::: Record set

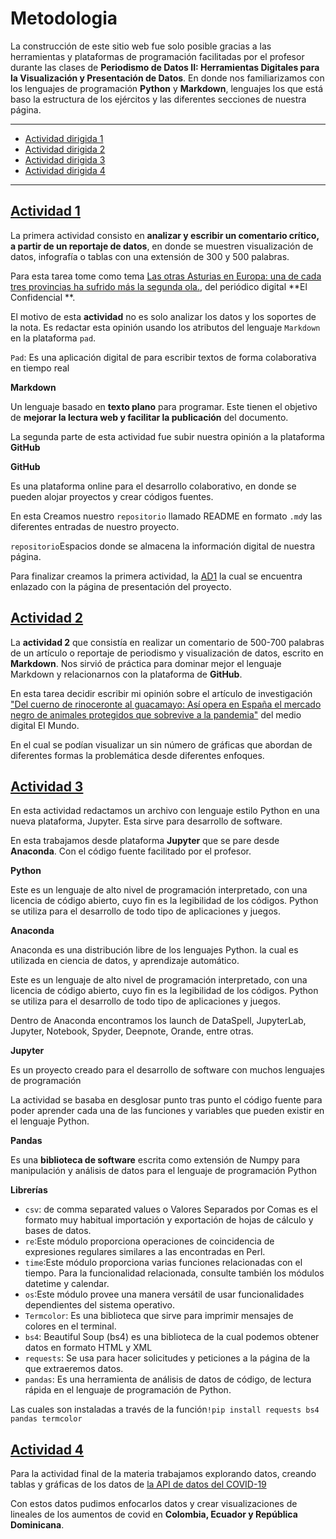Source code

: # Metodologia

La construcción de este sitio web fue solo posible gracias a las herramientas y plataformas de programación facilitadas por el profesor durante las clases de **Periodismo de Datos II: Herramientas Digitales para la Visualización y Presentación de Datos**. En donde nos familiarizamos con los lenguajes de programación **Python** y **Markdown**, lenguajes los que está baso la estructura de los ejércitos y las diferentes secciones de nuestra página.

***

- [Actividad dirigida 1](ad1.md)
- [Actividad dirigida 2](ad2.md)
- [Actividad dirigida 3](ad3.md)
- [Actividad dirigida 4](ad4.md)

***

## [Actividad 1](ad1.md)

La primera actividad consisto en **analizar y escribir un comentario crítico, a partir de un reportaje de datos**, en donde se muestren visualización de datos, infografía o tablas con una extensión de 300 y 500 palabras.

Para esta tarea tome como tema [Las otras Asturias en Europa: una de cada tres provincias ha sufrido más la segunda ola.](https://www.elconfidencial.com/mundo/2020-12-20/exceso-mortalidad-regiones-europa_2878936/), del periódico digital **El Confidencial **.  

El motivo de esta **actividad** no es solo analizar los datos y los soportes de la nota. Es redactar esta opinión usando los atributos del lenguaje `Markdown` en la plataforma `pad`.

`Pad`: Es una aplicación digital de para escribir textos de forma colaborativa en tiempo real 

**Markdown**

Un lenguaje basado en **texto plano** para programar. Este tienen el objetivo de **mejorar la lectura web y facilitar la publicación** del documento. 

La segunda parte de esta actividad fue subir nuestra opinión a la plataforma **GitHub**

**GitHub**

Es una plataforma online para el desarrollo colaborativo, en donde se pueden alojar proyectos y crear códigos fuentes.

En esta Creamos nuestro `repositorio` llamado README en formato `.md`y las diferentes entradas de nuestro proyecto.

`repositorio`Espacios donde se almacena la información digital de nuestra página. 

Para finalizar creamos la primera actividad, la [AD1](ad1.md) la cual se encuentra enlazado con la página de presentación del proyecto. 

## [Actividad 2](ad2.md)

La **actividad 2** que consistía en realizar un comentario de 500-700 palabras de un artículo o reportaje de periodismo y visualización de datos, escrito en **Markdown**. Nos sirvió de práctica para dominar mejor el lenguaje Markdown y relacionarnos con la plataforma de **GitHub**.

En esta tarea decidir escribir mi opinión sobre el artículo de investigación ["Del cuerno de rinoceronte al guacamayo: Así opera en España el mercado negro de animales protegidos que sobrevive a la pandemia"](https://www.elmundo.es/ciencia-y-salud/medio-ambiente/2021/12/30/61bcd569fc6c83a2308b459a.html) del medio digital El Mundo. 

En el cual se podían visualizar un sin número de gráficas que abordan de diferentes formas la problemática desde diferentes enfoques.

## [Actividad 3](ad3.md)

En esta actividad redactamos un archivo con lenguaje estilo Python en una nueva plataforma, Jupyter. Esta sirve para desarrollo de software.

En esta trabajamos desde plataforma **Jupyter** que se pare desde **Anaconda**. Con el código fuente facilitado por el profesor.  

**Python**

Este es un lenguaje de alto nivel de programación interpretado, con una licencia de código abierto, cuyo fin es la legibilidad de los códigos. Python se utiliza para el desarrollo de todo tipo de aplicaciones y juegos.

**Anaconda**

Anaconda es una distribución libre de los lenguajes Python. la cual es utilizada en ciencia de datos, y aprendizaje automático.

Este es un lenguaje de alto nivel de programación interpretado, con una licencia de código abierto, cuyo fin es la legibilidad de los códigos. Python se utiliza para el desarrollo de todo tipo de aplicaciones y juegos.

Dentro de Anaconda encontramos los launch de DataSpell, JupyterLab, Jupyter, Notebook, Spyder, Deepnote, Orande, entre otras.

**Jupyter**

Es un proyecto creado para el desarrollo de software con muchos lenguajes de programación

La actividad se basaba en desglosar punto tras punto el código fuente para poder aprender cada una de las funciones y variables que pueden existir en el lenguaje Python.

**Pandas**

Es una **biblioteca de software** escrita como extensión de Numpy para manipulación y análisis de datos para el lenguaje de programación Python

**Librerías**

- `csv`: de comma separated values o Valores Separados por Comas es el formato muy habitual importación y exportación de hojas de cálculo y bases de datos.
- `re`:Este módulo proporciona operaciones de coincidencia de expresiones regulares similares a las encontradas en Perl.
- `time`:Este módulo proporciona varias funciones relacionadas con el tiempo. Para la funcionalidad relacionada, consulte también los módulos datetime y calendar.
- `os`:Este módulo provee una manera versátil de usar funcionalidades dependientes del sistema operativo.
- `Termcolor`: Es una biblioteca que sirve para imprimir mensajes de colores en el terminal.
- `bs4`: Beautiful Soup (bs4) es una biblioteca de la cual podemos obtener datos en formato HTML y XML
- `requests`: Se usa para hacer solicitudes y peticiones a la página de la que extraeremos datos.
- `pandas`: Es una herramienta de análisis de datos de código, de lectura rápida en el lenguaje de programación de Python.

Las cuales son instaladas a través de la función`!pip install requests bs4 pandas termcolor`

## [Actividad 4](ad4.md)

Para la actividad final de la materia trabajamos explorando datos, creando tablas y gráficas de los datos de [la API de datos del COVID-19](https://covid19api.com/)

Con estos datos pudimos enfocarlos datos y crear visualizaciones de lineales de los aumentos de covid en **Colombia, Ecuador y República Dominicana**.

::::::

◆ Exercise brief
Exactly as they appear, print the lines of the listing above from its first line through the line that contains "La primera actividad consisto", minus the pictures.

◆ Output for this exercise
Source code

: # Metodologia

La construcción de este sitio web fue solo posible gracias a las herramientas y plataformas de programación facilitadas por el profesor durante las clases de **Periodismo de Datos II: Herramientas Digitales para la Visualización y Presentación de Datos**. En donde nos familiarizamos con los lenguajes de programación **Python** y **Markdown**, lenguajes los que está baso la estructura de los ejércitos y las diferentes secciones de nuestra página.

***

- [Actividad dirigida 1](ad1.md)
- [Actividad dirigida 2](ad2.md)
- [Actividad dirigida 3](ad3.md)
- [Actividad dirigida 4](ad4.md)

***

## [Actividad 1](ad1.md)

La primera actividad consisto en **analizar y escribir un comentario crítico, a partir de un reportaje de datos**, en donde se muestren visualización de datos, infografía o tablas con una extensión de 300 y 500 palabras.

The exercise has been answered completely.